## EXERCISE PROMPT:
Below are lines of data; restate word for word those running from the line containing "af Azure portal" to the line containing "4. **Navn** beskeden", inclusive, and no others.
————————
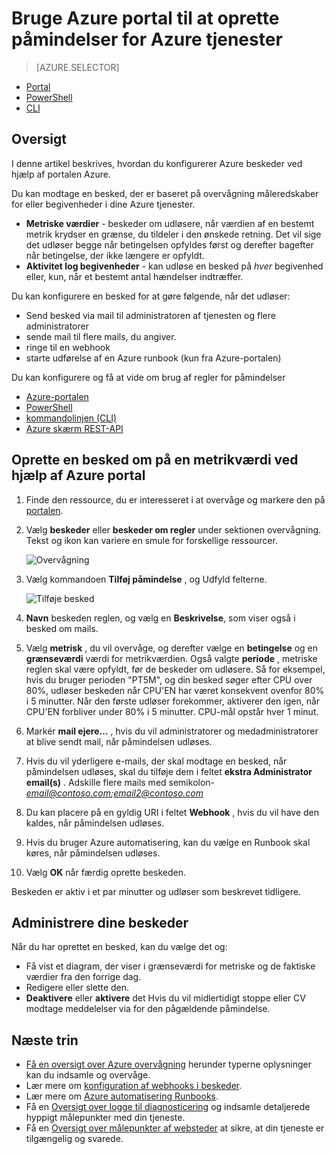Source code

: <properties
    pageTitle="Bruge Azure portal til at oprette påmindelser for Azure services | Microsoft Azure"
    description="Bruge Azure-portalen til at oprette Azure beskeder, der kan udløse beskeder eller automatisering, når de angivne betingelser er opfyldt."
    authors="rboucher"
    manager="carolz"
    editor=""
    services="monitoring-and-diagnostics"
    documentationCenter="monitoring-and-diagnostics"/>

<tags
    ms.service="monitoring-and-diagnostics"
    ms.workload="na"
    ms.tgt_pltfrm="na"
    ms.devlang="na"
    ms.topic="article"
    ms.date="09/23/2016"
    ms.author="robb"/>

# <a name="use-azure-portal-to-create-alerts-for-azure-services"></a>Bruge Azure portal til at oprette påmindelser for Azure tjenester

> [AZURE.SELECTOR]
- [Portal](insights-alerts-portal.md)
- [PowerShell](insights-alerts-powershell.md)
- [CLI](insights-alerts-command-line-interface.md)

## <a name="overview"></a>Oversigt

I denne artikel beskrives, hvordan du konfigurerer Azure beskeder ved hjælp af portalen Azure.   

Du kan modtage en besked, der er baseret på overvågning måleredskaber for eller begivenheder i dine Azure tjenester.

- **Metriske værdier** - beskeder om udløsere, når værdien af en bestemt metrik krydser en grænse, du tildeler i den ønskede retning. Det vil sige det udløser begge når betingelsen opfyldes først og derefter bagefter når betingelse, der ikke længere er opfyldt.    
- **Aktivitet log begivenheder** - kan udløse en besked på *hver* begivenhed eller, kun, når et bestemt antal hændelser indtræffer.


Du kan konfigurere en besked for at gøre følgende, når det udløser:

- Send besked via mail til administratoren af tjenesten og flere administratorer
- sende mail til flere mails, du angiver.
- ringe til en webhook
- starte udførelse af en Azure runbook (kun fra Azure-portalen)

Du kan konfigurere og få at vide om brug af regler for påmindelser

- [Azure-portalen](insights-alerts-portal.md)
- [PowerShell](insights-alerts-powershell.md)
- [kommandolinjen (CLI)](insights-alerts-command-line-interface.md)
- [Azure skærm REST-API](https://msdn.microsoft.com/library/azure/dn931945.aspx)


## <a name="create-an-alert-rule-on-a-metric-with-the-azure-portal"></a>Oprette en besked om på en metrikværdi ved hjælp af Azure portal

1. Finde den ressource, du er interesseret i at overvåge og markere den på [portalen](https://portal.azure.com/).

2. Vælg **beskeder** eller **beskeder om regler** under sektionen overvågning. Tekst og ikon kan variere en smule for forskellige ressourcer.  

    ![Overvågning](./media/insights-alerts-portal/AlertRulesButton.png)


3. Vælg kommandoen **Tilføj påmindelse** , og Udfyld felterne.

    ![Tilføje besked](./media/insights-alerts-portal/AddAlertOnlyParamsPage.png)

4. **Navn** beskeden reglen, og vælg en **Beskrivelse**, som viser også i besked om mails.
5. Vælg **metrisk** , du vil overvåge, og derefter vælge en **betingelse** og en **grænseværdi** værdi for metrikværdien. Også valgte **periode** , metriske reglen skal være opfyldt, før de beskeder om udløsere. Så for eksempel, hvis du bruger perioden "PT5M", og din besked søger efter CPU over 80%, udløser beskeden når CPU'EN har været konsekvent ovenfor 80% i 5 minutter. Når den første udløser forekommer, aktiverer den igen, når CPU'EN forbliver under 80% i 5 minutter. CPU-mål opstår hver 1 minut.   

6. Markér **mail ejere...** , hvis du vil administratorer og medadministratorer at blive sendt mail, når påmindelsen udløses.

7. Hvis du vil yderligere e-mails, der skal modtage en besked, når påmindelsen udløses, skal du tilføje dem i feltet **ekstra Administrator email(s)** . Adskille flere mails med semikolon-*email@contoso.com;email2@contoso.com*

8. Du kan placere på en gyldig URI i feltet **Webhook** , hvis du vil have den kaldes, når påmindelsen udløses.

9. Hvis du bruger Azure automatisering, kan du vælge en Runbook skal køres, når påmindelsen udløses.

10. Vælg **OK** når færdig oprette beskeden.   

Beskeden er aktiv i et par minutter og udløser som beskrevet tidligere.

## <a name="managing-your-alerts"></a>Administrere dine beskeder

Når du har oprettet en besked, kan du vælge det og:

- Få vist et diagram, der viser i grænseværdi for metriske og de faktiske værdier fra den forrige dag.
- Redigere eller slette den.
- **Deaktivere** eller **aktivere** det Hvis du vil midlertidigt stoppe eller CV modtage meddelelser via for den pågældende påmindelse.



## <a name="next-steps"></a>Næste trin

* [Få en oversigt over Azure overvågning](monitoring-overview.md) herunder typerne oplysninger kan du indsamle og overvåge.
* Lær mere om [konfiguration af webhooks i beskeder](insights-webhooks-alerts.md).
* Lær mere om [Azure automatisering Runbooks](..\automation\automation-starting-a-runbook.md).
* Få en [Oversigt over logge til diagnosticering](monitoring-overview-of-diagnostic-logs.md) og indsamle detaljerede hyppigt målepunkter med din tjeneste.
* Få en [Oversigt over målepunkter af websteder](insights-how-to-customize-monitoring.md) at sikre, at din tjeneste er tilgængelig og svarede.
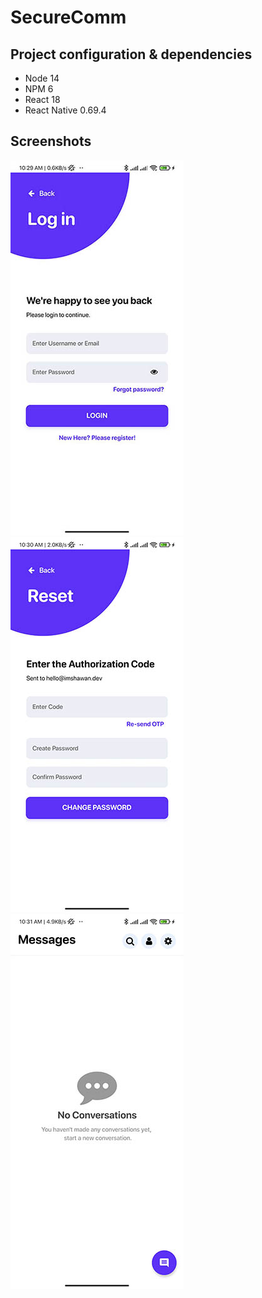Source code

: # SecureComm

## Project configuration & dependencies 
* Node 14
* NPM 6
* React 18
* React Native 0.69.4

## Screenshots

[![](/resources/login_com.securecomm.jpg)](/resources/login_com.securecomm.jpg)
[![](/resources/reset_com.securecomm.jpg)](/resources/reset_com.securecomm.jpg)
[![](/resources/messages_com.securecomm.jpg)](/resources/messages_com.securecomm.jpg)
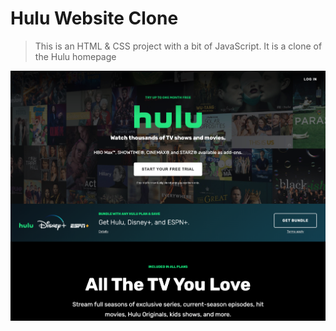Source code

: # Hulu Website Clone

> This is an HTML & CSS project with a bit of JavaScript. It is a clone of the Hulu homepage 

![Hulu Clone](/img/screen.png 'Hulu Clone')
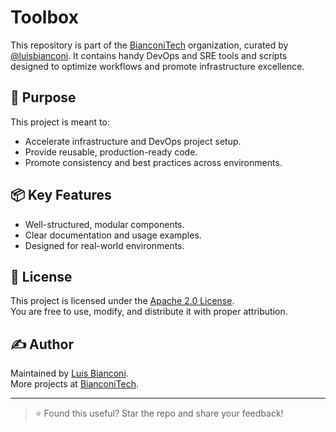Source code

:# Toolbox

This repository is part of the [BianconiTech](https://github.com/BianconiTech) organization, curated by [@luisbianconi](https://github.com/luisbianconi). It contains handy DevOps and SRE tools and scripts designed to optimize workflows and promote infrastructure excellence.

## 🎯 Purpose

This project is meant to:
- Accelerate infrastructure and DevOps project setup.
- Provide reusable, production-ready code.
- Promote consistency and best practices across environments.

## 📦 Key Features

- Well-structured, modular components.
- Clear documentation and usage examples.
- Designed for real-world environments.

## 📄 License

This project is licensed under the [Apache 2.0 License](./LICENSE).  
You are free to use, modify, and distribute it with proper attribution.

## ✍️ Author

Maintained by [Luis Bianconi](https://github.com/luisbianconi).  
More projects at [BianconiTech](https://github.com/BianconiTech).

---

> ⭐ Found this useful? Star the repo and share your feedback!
————————
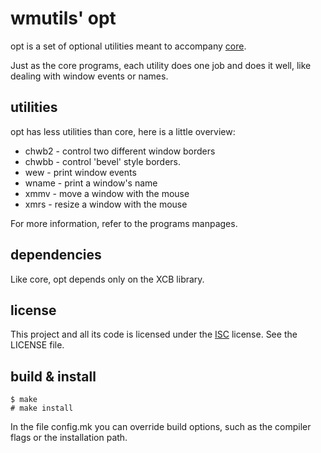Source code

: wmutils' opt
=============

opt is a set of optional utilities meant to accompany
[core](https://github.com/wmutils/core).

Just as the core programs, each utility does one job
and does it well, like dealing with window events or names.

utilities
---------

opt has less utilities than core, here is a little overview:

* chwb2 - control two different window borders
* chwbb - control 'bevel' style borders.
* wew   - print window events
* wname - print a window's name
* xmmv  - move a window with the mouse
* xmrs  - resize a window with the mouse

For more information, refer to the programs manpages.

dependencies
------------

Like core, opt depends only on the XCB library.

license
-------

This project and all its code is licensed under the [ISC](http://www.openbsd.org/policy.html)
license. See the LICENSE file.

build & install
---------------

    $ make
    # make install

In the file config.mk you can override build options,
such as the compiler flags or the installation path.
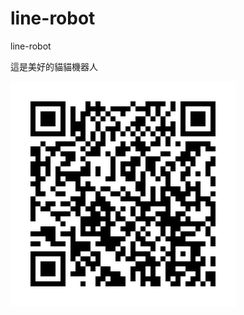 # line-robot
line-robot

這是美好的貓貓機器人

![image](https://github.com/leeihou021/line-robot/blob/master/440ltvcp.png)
————————
## ANSWER TO THIS PROBLEM:
## <a name="create-an-alert-rule-on-a-metric-with-the-azure-portal"></a>Oprette en besked om på en metrikværdi ved hjælp af Azure portal

1. Finde den ressource, du er interesseret i at overvåge og markere den på [portalen](https://portal.azure.com/).

2. Vælg **beskeder** eller **beskeder om regler** under sektionen overvågning. Tekst og ikon kan variere en smule for forskellige ressourcer.  

    ![Overvågning](./media/insights-alerts-portal/AlertRulesButton.png)


3. Vælg kommandoen **Tilføj påmindelse** , og Udfyld felterne.

    ![Tilføje besked](./media/insights-alerts-portal/AddAlertOnlyParamsPage.png)

4. **Navn** beskeden reglen, og vælg en **Beskrivelse**, som viser også i besked om mails.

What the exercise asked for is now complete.